Top image: first grab with 300mm lens, from Troopy; above with 600mm from same point: big difference in depth of field.

And see what happens upon leaving Troopy to get ground-level shots. Off runs Frilly and it's goodbye to the ground.

Sticking to the ground, Agile Wallaby in Tyto digs into cooling mud as recent day moves from high 20s to mid-30s. Plenty more mud and hot days ahead.

Just the thing for North Queensland Day Moths, it seems. See none for months, then the noon-day air is alive with them. Above, somewhat overflashed.
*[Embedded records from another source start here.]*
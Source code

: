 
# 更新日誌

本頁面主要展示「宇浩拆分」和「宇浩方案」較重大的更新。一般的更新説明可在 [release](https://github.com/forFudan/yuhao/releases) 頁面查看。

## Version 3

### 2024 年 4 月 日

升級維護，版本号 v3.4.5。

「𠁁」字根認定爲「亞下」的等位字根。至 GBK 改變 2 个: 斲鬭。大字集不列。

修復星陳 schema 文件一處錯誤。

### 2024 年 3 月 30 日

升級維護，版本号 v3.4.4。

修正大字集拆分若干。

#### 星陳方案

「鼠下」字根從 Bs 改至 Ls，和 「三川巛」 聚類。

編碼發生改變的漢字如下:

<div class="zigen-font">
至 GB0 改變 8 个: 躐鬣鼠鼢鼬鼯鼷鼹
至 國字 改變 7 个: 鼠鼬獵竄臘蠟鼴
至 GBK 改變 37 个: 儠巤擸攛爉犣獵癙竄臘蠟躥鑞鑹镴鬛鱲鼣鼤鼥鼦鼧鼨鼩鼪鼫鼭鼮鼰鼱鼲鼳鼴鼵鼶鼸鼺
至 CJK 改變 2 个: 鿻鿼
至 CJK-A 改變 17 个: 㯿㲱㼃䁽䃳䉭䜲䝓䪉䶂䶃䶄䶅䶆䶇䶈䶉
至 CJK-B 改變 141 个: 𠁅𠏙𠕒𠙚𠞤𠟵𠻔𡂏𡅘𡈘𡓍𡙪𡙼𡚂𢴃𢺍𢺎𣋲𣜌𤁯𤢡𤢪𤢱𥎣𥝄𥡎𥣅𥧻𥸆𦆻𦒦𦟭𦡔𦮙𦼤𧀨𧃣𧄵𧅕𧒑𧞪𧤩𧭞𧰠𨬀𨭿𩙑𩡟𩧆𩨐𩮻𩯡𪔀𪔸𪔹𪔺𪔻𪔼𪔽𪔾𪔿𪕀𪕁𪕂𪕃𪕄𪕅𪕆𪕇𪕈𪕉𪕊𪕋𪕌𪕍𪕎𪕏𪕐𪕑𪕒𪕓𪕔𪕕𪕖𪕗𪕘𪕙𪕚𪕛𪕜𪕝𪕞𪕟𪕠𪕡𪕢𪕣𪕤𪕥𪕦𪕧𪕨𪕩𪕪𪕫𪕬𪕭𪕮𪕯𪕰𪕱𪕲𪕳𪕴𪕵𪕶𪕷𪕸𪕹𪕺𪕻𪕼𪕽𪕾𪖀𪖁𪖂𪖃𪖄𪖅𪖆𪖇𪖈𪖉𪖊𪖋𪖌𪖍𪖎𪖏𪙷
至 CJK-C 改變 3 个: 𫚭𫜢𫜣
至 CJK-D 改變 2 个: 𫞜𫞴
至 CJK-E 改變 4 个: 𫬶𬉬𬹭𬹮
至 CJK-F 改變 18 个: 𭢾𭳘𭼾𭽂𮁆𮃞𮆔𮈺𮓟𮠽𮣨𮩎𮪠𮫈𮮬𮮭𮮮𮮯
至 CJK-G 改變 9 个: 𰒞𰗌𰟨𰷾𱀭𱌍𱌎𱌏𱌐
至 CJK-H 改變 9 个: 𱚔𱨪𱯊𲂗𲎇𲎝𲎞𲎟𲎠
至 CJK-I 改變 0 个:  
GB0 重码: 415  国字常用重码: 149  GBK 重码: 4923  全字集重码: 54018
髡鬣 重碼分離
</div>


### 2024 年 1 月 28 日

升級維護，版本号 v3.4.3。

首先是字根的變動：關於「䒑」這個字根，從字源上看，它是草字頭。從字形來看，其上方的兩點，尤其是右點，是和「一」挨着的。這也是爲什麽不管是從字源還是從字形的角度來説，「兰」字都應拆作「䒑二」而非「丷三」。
Frustratingly flighty, the moths also seemingly love to come to rest in the most difficult spot for the chasing photographer: upsidedown on the underside of palm fronds is a favourite. Had to wriggle on back across undergrowth for above (underlit) image,

Friday, November 20, 2015

Not much bonding in the marsh

Cannot convince any Marsh Sandpiper (Tringa stagnatilis) in Tyto to stand still and allow me close.

Usually a pair or two on the main lagoon every morning. They seldom feed close together, so reflections must stand in for togetherness.

Much earlier in the year a Magpie-lark (Grallina cyanoleuca) did allow really close approach.

But the images have sat for months in 'latest' folder. Stick-in-the-mud became stuck-in-the-folder.

Monday, November 16, 2015

Grass Owls in clover over platoons in ratoons

Rat plague! screamed heading and story in Ingham's Herbert Valley Express at the weekend. So female Eastern Grass-Owl (Tyto longimembris) arcing away after flying out of swamp ricegrass in Tyto Wetlands today should be living in clover, after gobbling squeaking platoons of cane rats amid the ratoons.

Not so sure about there being more rats than usual as the cane harvest nears an end. But it's surely a great time of year to be exclusively a rat eater. What happens to the rat? Well, it goes down, is digested and repacked bones and hair for coughing up as a pellet (above left): one pellet, one rat, as spread out above.

Friday, November 13, 2015

Shining Bronze-cuckoos taking shine to Tyto

Shining Bronze-Cuckoo (Chalcites lucidus) making more regular appearances in Tyto in last year or two. Though probably still outnumbered by more tree-loving Littles and Gould's, the Shinings some mornings show out as often as Horsfield's Bronzes in competing for prey among  weedy habitat.

So, saving best for last, I got lucky in chasing bird around reveg area the other morning to capture it on a clean background and with low angle of sunlight doing full justice to the bronze tones.  Image also benefits from two major elements: seeming interaction between bird and camera; and cropping to the 'rule of thirds'  (in this case, to place the bird's eye one-third in and one-third down in the picture).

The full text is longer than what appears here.